I haven't hunted, but was hoping someone could tell me roughly how far the average hunter could go on a vigourous day's hunt, including hacking there & back. How many hours might all that be?

It's just something I've been wondering about (Google was of course, no help on this matter).

Thank you


----------



## spacefaer (10 August 2016)

Do you mean time or distance? It depends on the country, the pack and the scent.....

If you mean time, then the meet is usually at 10.45 or 11, hounds move off within a half hour of that, on average.
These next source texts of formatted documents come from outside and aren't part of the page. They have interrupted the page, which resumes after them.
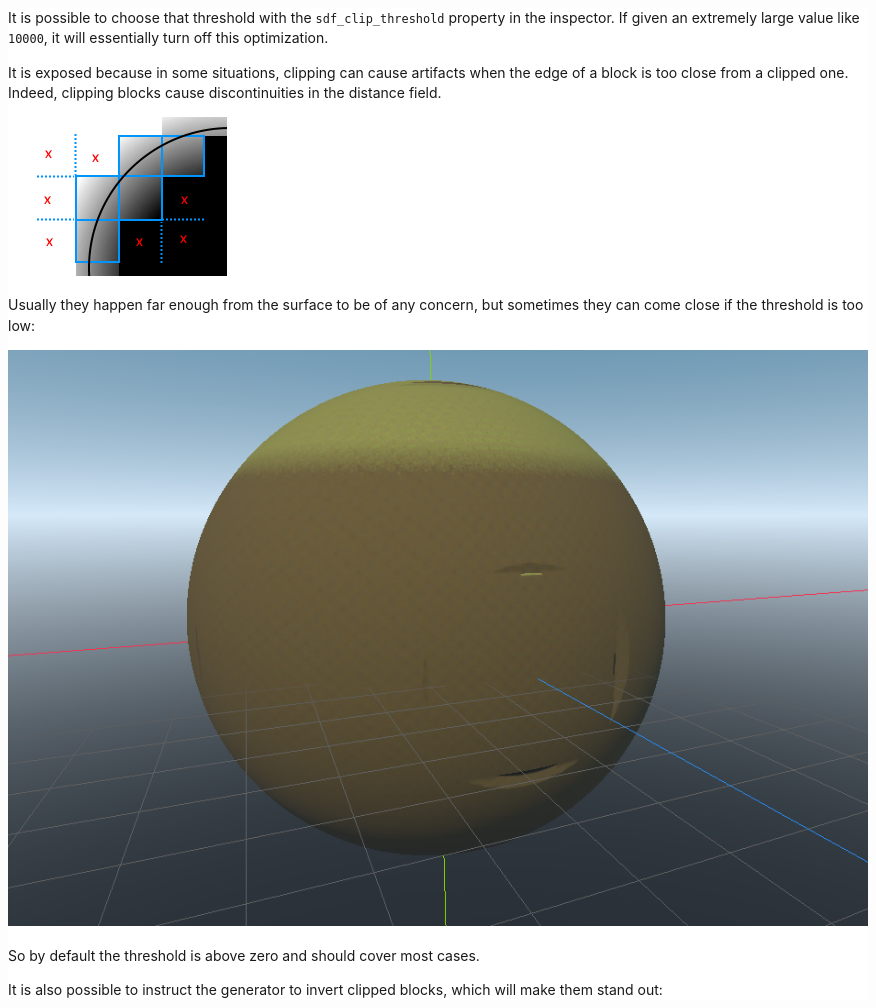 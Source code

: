 It is possible to choose that threshold with the `sdf_clip_threshold` property in the inspector. If given an extremely large value like `10000`, it will essentially turn off this optimization.

It is exposed because in some situations, clipping can cause artifacts when the edge of a block is too close from a clipped one. Indeed, clipping blocks cause discontinuities in the distance field.

![Sdf clipping schema](images/sdf_clipping.webp)

Usually they happen far enough from the surface to be of any concern, but sometimes they can come close if the threshold is too low:

![Sdf clipping artifacts](images/sdf_clipping_artifacts.webp)

So by default the threshold is above zero and should cover most cases.

It is also possible to instruct the generator to invert clipped blocks, which will make them stand out:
Some packs have 2nd horses, where the mounted field change onto a 2nd horse, usually around 1.30/2. Then normally hunt until dusk (unless the weather is particularly foul, in which case they can pack up early) So, in the depths of winter, starting approx 11.30 through to 4ish, without 2nd horses......4.5 hours?

It varies considerably - hacking there and back - do you mean from home? In which case, who knows! Depends where the meet is in relation to your house! From the lorry - you should park at least a mile away from the meet, to get your horse settled, but a lot of hunts provide parking at the meet. Coming back to the lorry - again, who knows! Depends how far the hounds ran and in which direction!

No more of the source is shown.